╭─ ENTRIES SUPPLIED

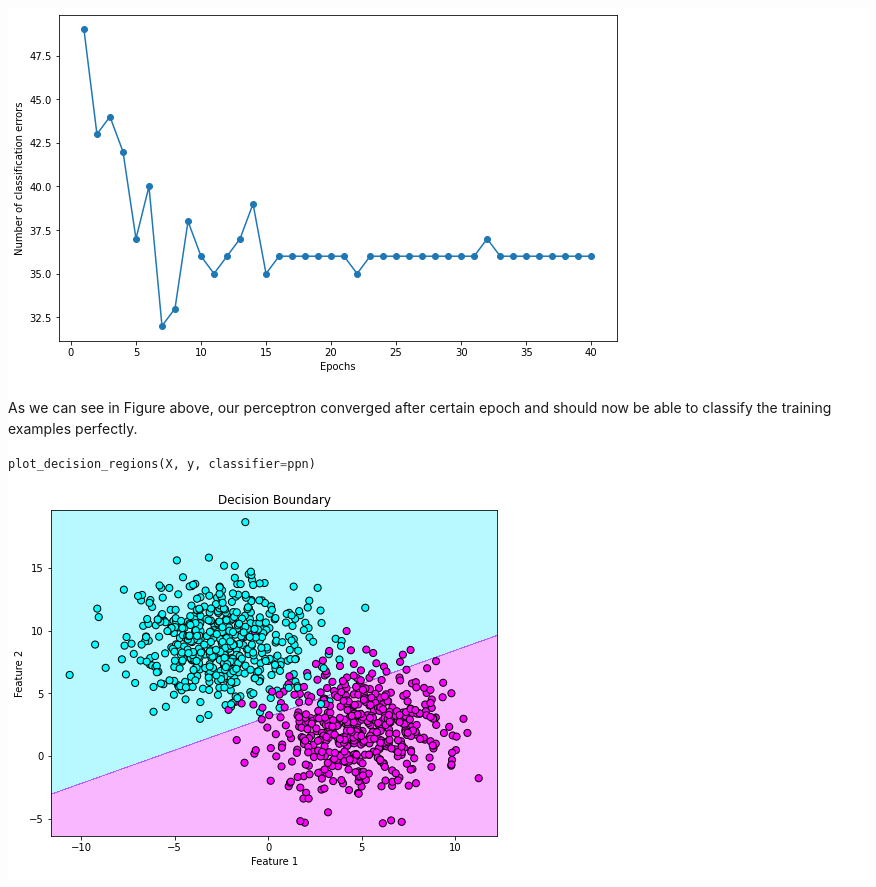 
![png](README_files/README_13_0.png)


As we can see in Figure above, our perceptron converged after certain epoch and should now be able
to classify the training examples perfectly.



```python
plot_decision_regions(X, y, classifier=ppn)
```


![png](README_files/README_15_0.png)
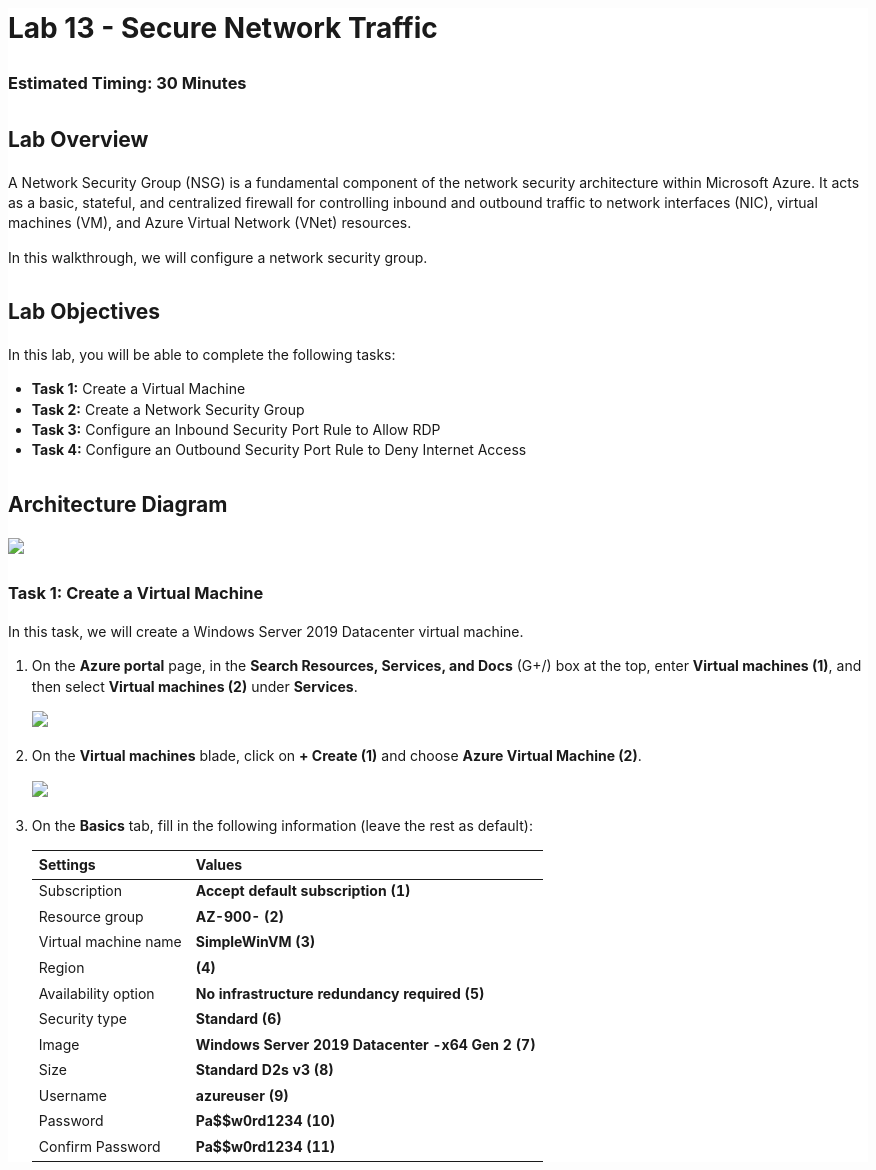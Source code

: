 # Lab 13 - Secure Network Traffic

### Estimated Timing: 30 Minutes

## Lab Overview

A Network Security Group (NSG) is a fundamental component of the network security architecture within Microsoft Azure. It acts as a basic, stateful, and centralized firewall for controlling inbound and outbound traffic to network interfaces (NIC), virtual machines (VM), and Azure Virtual Network (VNet) resources.

In this walkthrough, we will configure a network security group.

## Lab Objectives

In this lab, you will be able to complete the following tasks:

+ **Task 1:** Create a Virtual Machine
+ **Task 2:** Create a Network Security Group
+ **Task 3:** Configure an Inbound Security Port Rule to Allow RDP
+ **Task 4:** Configure an Outbound Security Port Rule to Deny Internet Access

## Architecture Diagram

![](../images/az900lab13.png)

### Task 1: Create a Virtual Machine 

In this task, we will create a Windows Server 2019 Datacenter virtual machine. 

1. On the **Azure portal** page, in the **Search Resources, Services, and Docs** (G+/) box at the top, enter **Virtual machines (1)**, and then select **Virtual machines (2)** under **Services**.

   ![](../images/lab1-image1.png) 

1. On the **Virtual machines** blade, click on **+ Create (1)** and choose **Azure Virtual Machine (2)**.

    ![](../images/lab1-image2.png) 

1. On the **Basics** tab, fill in the following information (leave the rest as default):

    | Settings | Values |
    |  -- | -- |
    | Subscription | **Accept default subscription (1)**|
    | Resource group | **AZ-900-<inject key="DeploymentID" enableCopy="false"/> (2)** |
    | Virtual machine name | **SimpleWinVM (3)** |
    | Region | **<inject key="Region" enableCopy="false"/> (4)**|
    | Availability option | **No infrastructure redundancy required (5)** |
    | Security type | **Standard (6)** |
    | Image | **Windows Server 2019 Datacenter -x64 Gen 2 (7)**|
    | Size | **Standard D2s v3 (8)**|
    | Username | **azureuser (9)** |
    | Password | **Pa$$w0rd1234 (10)**|
    | Confirm Password | **Pa$$w0rd1234 (11)**|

╰─

Among the lines above, return those that hold the word "Datacenter".

# SOLUTION FOR THIS EXERCISE
In this task, we will create a Windows Server 2019 Datacenter virtual machine. 
    | Image | **Windows Server 2019 Datacenter -x64 Gen 2 (7)**|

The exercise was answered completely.